BC-SFT on AIME-24. DeepSeek is the teacher model, each pane is a different student model. Llama-3.1-8B is not DeepSeek!
When it comes to supervised fine tuning, the student model has to have a sufficient capacity in order to grok behaviours – the 8B model’s accuracy is limited to 5%. This conclusion is further reinforced from the fact that BC-SFT results for Qwen-2.5 32B and the lowest token limit often match/exceed accuracy of the 14B variant, across all limits. Newer model variants also benefit more from behaviour conditioning, than past iterations of the same architecture (cf. Qwen3 vs Qwen2.5). And while accuracy improvement to the baseline SFT can be threefold (which is actually 10%, note the scale!) and is observed across all token limits, reduction in the token count is still a larger token limit (8192) luxury. A table with concrete token counts is lacking in the paper, but I would estimate the reduction to be 10-15%.
Takeaways
So, what score would the Reviewer #2 inside me give? Despite my initial hopes, I am leaning towards rejection. The idea of metacognitive-reuse seems novel and exciting enough for me, but the experiments execution is a bit flawed. The authors discuss the efficiency implications of having a larger input but:
- Never state any end-to-end costs – even with amortised computation and cheaper rates on input, this is a necessary information (see below).

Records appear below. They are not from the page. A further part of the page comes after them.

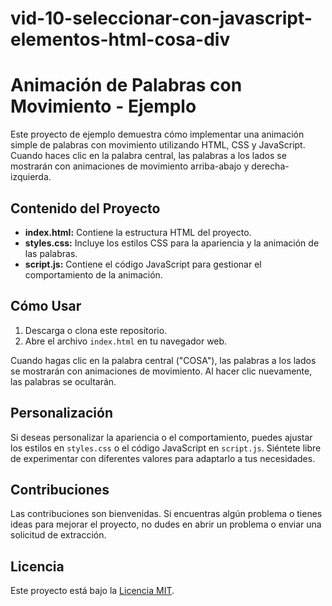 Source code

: # vid-10-seleccionar-con-javascript-elementos-html-cosa-div

# Animación de Palabras con Movimiento - Ejemplo

Este proyecto de ejemplo demuestra cómo implementar una animación simple de palabras con movimiento utilizando HTML, CSS y JavaScript. Cuando haces clic en la palabra central, las palabras a los lados se mostrarán con animaciones de movimiento arriba-abajo y derecha-izquierda.

## Contenido del Proyecto

- **index.html:** Contiene la estructura HTML del proyecto.
- **styles.css:** Incluye los estilos CSS para la apariencia y la animación de las palabras.
- **script.js:** Contiene el código JavaScript para gestionar el comportamiento de la animación.

## Cómo Usar

1. Descarga o clona este repositorio.
2. Abre el archivo `index.html` en tu navegador web.

Cuando hagas clic en la palabra central ("COSA"), las palabras a los lados se mostrarán con animaciones de movimiento. Al hacer clic nuevamente, las palabras se ocultarán.

## Personalización

Si deseas personalizar la apariencia o el comportamiento, puedes ajustar los estilos en `styles.css` o el código JavaScript en `script.js`. Siéntete libre de experimentar con diferentes valores para adaptarlo a tus necesidades.

## Contribuciones

Las contribuciones son bienvenidas. Si encuentras algún problema o tienes ideas para mejorar el proyecto, no dudes en abrir un problema o enviar una solicitud de extracción.

## Licencia

Este proyecto está bajo la [Licencia MIT](LICENSE).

- Never visualise how the behaviour handbook grows or analyse its redundancy – out of the 1k subsampled MATH questions, the Metacognitive Strategist extracted 785 behaviours (p. 7). For AIME, out of 16$\times$60=960 reasoning traces – 1457 behaviours (p. 7). On average, the model finds a new pattern from almost every given question! In that case, in a real world scenario, will we need to run the Strategist for every question (requires 3 prompts; cache hits unlikely)?
- Never compare to other, non-prompting, test-time compute scaling techniques, such as latent reasoning – if latent reasoning is both cheaper/more accurate, then the above approach is obsolete. I am not certain that this will be the case, but I call for a comparison.